#### [DATA SUPPLIED]

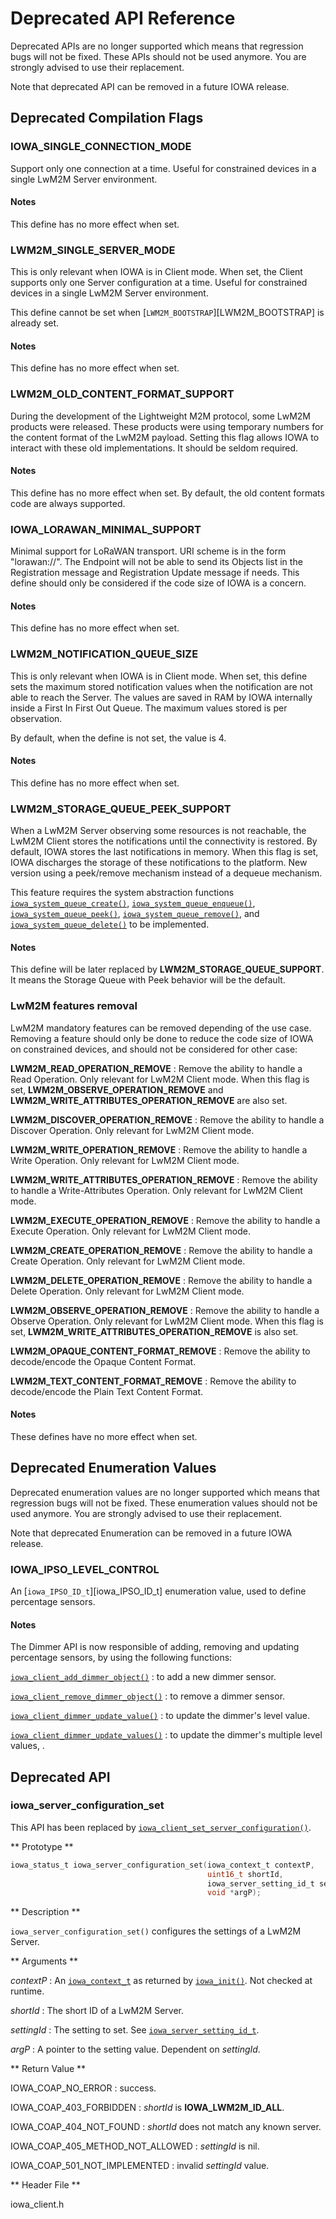 # Deprecated API Reference

Deprecated APIs are no longer supported which means that regression bugs will not be fixed. These APIs should not be used anymore. You are strongly advised to use their replacement.

Note that deprecated API can be removed in a future IOWA release.

## Deprecated Compilation Flags

### IOWA_SINGLE_CONNECTION_MODE

Support only one connection at a time. Useful for constrained devices in a single LwM2M Server environment.

#### Notes

This define has no more effect when set.

### LWM2M_SINGLE_SERVER_MODE

This is only relevant when IOWA is in Client mode. When set, the Client supports only one Server configuration at a time. Useful for constrained devices in a single LwM2M Server environment.

This define cannot be set when [`LWM2M_BOOTSTRAP`][LWM2M_BOOTSTRAP] is already set.

#### Notes

This define has no more effect when set.

### LWM2M_OLD_CONTENT_FORMAT_SUPPORT

During the development of the Lightweight M2M protocol, some LwM2M products were released. These products were using temporary numbers for the content format of the LwM2M payload. Setting this flag allows IOWA to interact with these old implementations. It should be seldom required.

#### Notes

This define has no more effect when set. By default, the old content formats code are always supported.

### IOWA_LORAWAN_MINIMAL_SUPPORT

Minimal support for LoRaWAN transport. URI scheme is in the form "lorawan://". The Endpoint will not be able to send its Objects list in the Registration message and Registration Update message if needs. This define should only be considered if the code size of IOWA is a concern.

#### Notes

This define has no more effect when set.

### LWM2M_NOTIFICATION_QUEUE_SIZE

This is only relevant when IOWA is in Client mode. When set, this define sets the maximum stored notification values when the notification are not able to reach the Server. The values are saved in RAM by IOWA internally inside a First In First Out Queue. The maximum values stored is per observation.

By default, when the define is not set, the value is 4.

#### Notes

This define has no more effect when set.

### LWM2M_STORAGE_QUEUE_PEEK_SUPPORT

When a LwM2M Server observing some resources is not reachable, the LwM2M Client stores the notifications until the connectivity is restored. By default, IOWA stores the last notifications in memory. When this flag is set, IOWA discharges the storage of these notifications to the platform. New version using a peek/remove mechanism instead of a dequeue mechanism.

This feature requires the system abstraction functions [`iowa_system_queue_create()`](AbstractionLayer.md#iowa_system_queue_create), [`iowa_system_queue_enqueue()`](AbstractionLayer.md#iowa_system_queue_enqueue), [`iowa_system_queue_peek()`](AbstractionLayer.md#iowa_system_queue_peek), [`iowa_system_queue_remove()`](AbstractionLayer.md#iowa_system_queue_remove), and [`iowa_system_queue_delete()`](AbstractionLayer.md#iowa_system_queue_delete) to be implemented.

#### Notes

This define will be later replaced by **LWM2M_STORAGE_QUEUE_SUPPORT**. It means the Storage Queue with Peek behavior will be the default.

### LwM2M features removal

LwM2M mandatory features can be removed depending of the use case. Removing a feature should only be done to reduce the code size of IOWA on constrained devices, and should not be considered for other case:

**LWM2M_READ_OPERATION_REMOVE**
: Remove the ability to handle a Read Operation. Only relevant for LwM2M Client mode. When this flag is set, **LWM2M_OBSERVE_OPERATION_REMOVE** and **LWM2M_WRITE_ATTRIBUTES_OPERATION_REMOVE** are also set.

**LWM2M_DISCOVER_OPERATION_REMOVE**
: Remove the ability to handle a Discover Operation. Only relevant for LwM2M Client mode.

**LWM2M_WRITE_OPERATION_REMOVE**
: Remove the ability to handle a Write Operation. Only relevant for LwM2M Client mode.

**LWM2M_WRITE_ATTRIBUTES_OPERATION_REMOVE**
: Remove the ability to handle a Write-Attributes Operation. Only relevant for LwM2M Client mode.

**LWM2M_EXECUTE_OPERATION_REMOVE**
: Remove the ability to handle a Execute Operation. Only relevant for LwM2M Client mode.

**LWM2M_CREATE_OPERATION_REMOVE**
: Remove the ability to handle a Create Operation. Only relevant for LwM2M Client mode.

**LWM2M_DELETE_OPERATION_REMOVE**
: Remove the ability to handle a Delete Operation. Only relevant for LwM2M Client mode.

**LWM2M_OBSERVE_OPERATION_REMOVE**
: Remove the ability to handle a Observe Operation. Only relevant for LwM2M Client mode. When this flag is set, **LWM2M_WRITE_ATTRIBUTES_OPERATION_REMOVE** is also set.

**LWM2M_OPAQUE_CONTENT_FORMAT_REMOVE**
: Remove the ability to decode/encode the Opaque Content Format.

**LWM2M_TEXT_CONTENT_FORMAT_REMOVE**
: Remove the ability to decode/encode the Plain Text Content Format.

#### Notes

These defines have no more effect when set.

## Deprecated Enumeration Values

Deprecated enumeration values are no longer supported which means that regression bugs will not be fixed. These enumeration values should not be used anymore. You are strongly advised to use their replacement.

Note that deprecated Enumeration can be removed in a future IOWA release.

### IOWA_IPSO_LEVEL_CONTROL

An [`iowa_IPSO_ID_t`][iowa_IPSO_ID_t] enumeration value, used to define percentage sensors.

#### Notes

The Dimmer API is now responsible of adding, removing and updating percentage sensors, by using the following functions:

[`iowa_client_add_dimmer_object()`](ClientAPI.md#iowa_client_add_dimmer_object)
: to add a new dimmer sensor.

[`iowa_client_remove_dimmer_object()`](ClientAPI.md#iowa_client_remove_dimmer_object)
: to remove a dimmer sensor.

[`iowa_client_dimmer_update_value()`](ClientAPI.md#iowa_client_dimmer_update_value)
: to update the dimmer's level value.

[`iowa_client_dimmer_update_values()`](ClientAPI.md#iowa_client_dimmer_update_value)
: to update the dimmer's multiple level values, .

## Deprecated API

### iowa_server_configuration_set

This API has been replaced by [`iowa_client_set_server_configuration()`](ClientAPI.md#iowa_client_set_server_configuration).

** Prototype **

```c
iowa_status_t iowa_server_configuration_set(iowa_context_t contextP,
                                            uint16_t shortId,
                                            iowa_server_setting_id_t settingId,
                                            void *argP);
```

** Description **

`iowa_server_configuration_set()` configures the settings of a LwM2M Server.

** Arguments **

*contextP*
: An [`iowa_context_t`](CommonAPI.md#iowa_context_t) as returned by [`iowa_init()`](CommonAPI.md#iowa_init). Not checked at runtime.

*shortId*
: The short ID of a LwM2M Server.

*settingId*
: The setting to set. See [`iowa_server_setting_id_t`](ClientAPI.md#iowa_server_setting_id_t).

*argP*
: A pointer to the setting value. Dependent on *settingId*.

** Return Value **

IOWA_COAP_NO_ERROR
: success.

IOWA_COAP_403_FORBIDDEN
: *shortId* is **IOWA_LWM2M_ID_ALL**.

IOWA_COAP_404_NOT_FOUND
: *shortId* does not match any known server.

IOWA_COAP_405_METHOD_NOT_ALLOWED
: *settingId* is nil.

IOWA_COAP_501_NOT_IMPLEMENTED
: invalid *settingId* value.

** Header File **

iowa_client.h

#### [WHAT THIS TASK INVOLVES]
Please retype the whole listing above word for word and drop the pictures.

#### [TASK RESULT]
 # Deprecated API Reference

Deprecated APIs are no longer supported which means that regression bugs will not be fixed. These APIs should not be used anymore. You are strongly advised to use their replacement.

Note that deprecated API can be removed in a future IOWA release.

## Deprecated Compilation Flags

### IOWA_SINGLE_CONNECTION_MODE

Support only one connection at a time. Useful for constrained devices in a single LwM2M Server environment.

#### Notes

This define has no more effect when set.

### LWM2M_SINGLE_SERVER_MODE

This is only relevant when IOWA is in Client mode. When set, the Client supports only one Server configuration at a time. Useful for constrained devices in a single LwM2M Server environment.

This define cannot be set when [`LWM2M_BOOTSTRAP`][LWM2M_BOOTSTRAP] is already set.

#### Notes

This define has no more effect when set.

### LWM2M_OLD_CONTENT_FORMAT_SUPPORT

During the development of the Lightweight M2M protocol, some LwM2M products were released. These products were using temporary numbers for the content format of the LwM2M payload. Setting this flag allows IOWA to interact with these old implementations. It should be seldom required.

#### Notes

This define has no more effect when set. By default, the old content formats code are always supported.

### IOWA_LORAWAN_MINIMAL_SUPPORT

Minimal support for LoRaWAN transport. URI scheme is in the form "lorawan://". The Endpoint will not be able to send its Objects list in the Registration message and Registration Update message if needs. This define should only be considered if the code size of IOWA is a concern.

#### Notes

This define has no more effect when set.

### LWM2M_NOTIFICATION_QUEUE_SIZE

This is only relevant when IOWA is in Client mode. When set, this define sets the maximum stored notification values when the notification are not able to reach the Server. The values are saved in RAM by IOWA internally inside a First In First Out Queue. The maximum values stored is per observation.

By default, when the define is not set, the value is 4.

#### Notes

This define has no more effect when set.

### LWM2M_STORAGE_QUEUE_PEEK_SUPPORT

When a LwM2M Server observing some resources is not reachable, the LwM2M Client stores the notifications until the connectivity is restored. By default, IOWA stores the last notifications in memory. When this flag is set, IOWA discharges the storage of these notifications to the platform. New version using a peek/remove mechanism instead of a dequeue mechanism.

This feature requires the system abstraction functions [`iowa_system_queue_create()`](AbstractionLayer.md#iowa_system_queue_create), [`iowa_system_queue_enqueue()`](AbstractionLayer.md#iowa_system_queue_enqueue), [`iowa_system_queue_peek()`](AbstractionLayer.md#iowa_system_queue_peek), [`iowa_system_queue_remove()`](AbstractionLayer.md#iowa_system_queue_remove), and [`iowa_system_queue_delete()`](AbstractionLayer.md#iowa_system_queue_delete) to be implemented.

#### Notes

This define will be later replaced by **LWM2M_STORAGE_QUEUE_SUPPORT**. It means the Storage Queue with Peek behavior will be the default.

### LwM2M features removal

LwM2M mandatory features can be removed depending of the use case. Removing a feature should only be done to reduce the code size of IOWA on constrained devices, and should not be considered for other case:

**LWM2M_READ_OPERATION_REMOVE**
: Remove the ability to handle a Read Operation. Only relevant for LwM2M Client mode. When this flag is set, **LWM2M_OBSERVE_OPERATION_REMOVE** and **LWM2M_WRITE_ATTRIBUTES_OPERATION_REMOVE** are also set.

**LWM2M_DISCOVER_OPERATION_REMOVE**
: Remove the ability to handle a Discover Operation. Only relevant for LwM2M Client mode.

**LWM2M_WRITE_OPERATION_REMOVE**
: Remove the ability to handle a Write Operation. Only relevant for LwM2M Client mode.

**LWM2M_WRITE_ATTRIBUTES_OPERATION_REMOVE**
: Remove the ability to handle a Write-Attributes Operation. Only relevant for LwM2M Client mode.

**LWM2M_EXECUTE_OPERATION_REMOVE**
: Remove the ability to handle a Execute Operation. Only relevant for LwM2M Client mode.

**LWM2M_CREATE_OPERATION_REMOVE**
: Remove the ability to handle a Create Operation. Only relevant for LwM2M Client mode.

**LWM2M_DELETE_OPERATION_REMOVE**
: Remove the ability to handle a Delete Operation. Only relevant for LwM2M Client mode.

**LWM2M_OBSERVE_OPERATION_REMOVE**
: Remove the ability to handle a Observe Operation. Only relevant for LwM2M Client mode. When this flag is set, **LWM2M_WRITE_ATTRIBUTES_OPERATION_REMOVE** is also set.

**LWM2M_OPAQUE_CONTENT_FORMAT_REMOVE**
: Remove the ability to decode/encode the Opaque Content Format.

**LWM2M_TEXT_CONTENT_FORMAT_REMOVE**
: Remove the ability to decode/encode the Plain Text Content Format.

#### Notes

These defines have no more effect when set.

## Deprecated Enumeration Values

Deprecated enumeration values are no longer supported which means that regression bugs will not be fixed. These enumeration values should not be used anymore. You are strongly advised to use their replacement.

Note that deprecated Enumeration can be removed in a future IOWA release.

### IOWA_IPSO_LEVEL_CONTROL

An [`iowa_IPSO_ID_t`][iowa_IPSO_ID_t] enumeration value, used to define percentage sensors.

#### Notes

The Dimmer API is now responsible of adding, removing and updating percentage sensors, by using the following functions:

[`iowa_client_add_dimmer_object()`](ClientAPI.md#iowa_client_add_dimmer_object)
: to add a new dimmer sensor.

[`iowa_client_remove_dimmer_object()`](ClientAPI.md#iowa_client_remove_dimmer_object)
: to remove a dimmer sensor.

[`iowa_client_dimmer_update_value()`](ClientAPI.md#iowa_client_dimmer_update_value)
: to update the dimmer's level value.

[`iowa_client_dimmer_update_values()`](ClientAPI.md#iowa_client_dimmer_update_value)
: to update the dimmer's multiple level values, .

## Deprecated API

### iowa_server_configuration_set

This API has been replaced by [`iowa_client_set_server_configuration()`](ClientAPI.md#iowa_client_set_server_configuration).

** Prototype **

```c
iowa_status_t iowa_server_configuration_set(iowa_context_t contextP,
                                            uint16_t shortId,
                                            iowa_server_setting_id_t settingId,
                                            void *argP);
```

** Description **

`iowa_server_configuration_set()` configures the settings of a LwM2M Server.

** Arguments **

*contextP*
: An [`iowa_context_t`](CommonAPI.md#iowa_context_t) as returned by [`iowa_init()`](CommonAPI.md#iowa_init). Not checked at runtime.

*shortId*
: The short ID of a LwM2M Server.

*settingId*
: The setting to set. See [`iowa_server_setting_id_t`](ClientAPI.md#iowa_server_setting_id_t).

*argP*
: A pointer to the setting value. Dependent on *settingId*.

** Return Value **

IOWA_COAP_NO_ERROR
: success.

IOWA_COAP_403_FORBIDDEN
: *shortId* is **IOWA_LWM2M_ID_ALL**.

IOWA_COAP_404_NOT_FOUND
: *shortId* does not match any known server.

IOWA_COAP_405_METHOD_NOT_ALLOWED
: *settingId* is nil.

IOWA_COAP_501_NOT_IMPLEMENTED
: invalid *settingId* value.

** Header File **

iowa_client.h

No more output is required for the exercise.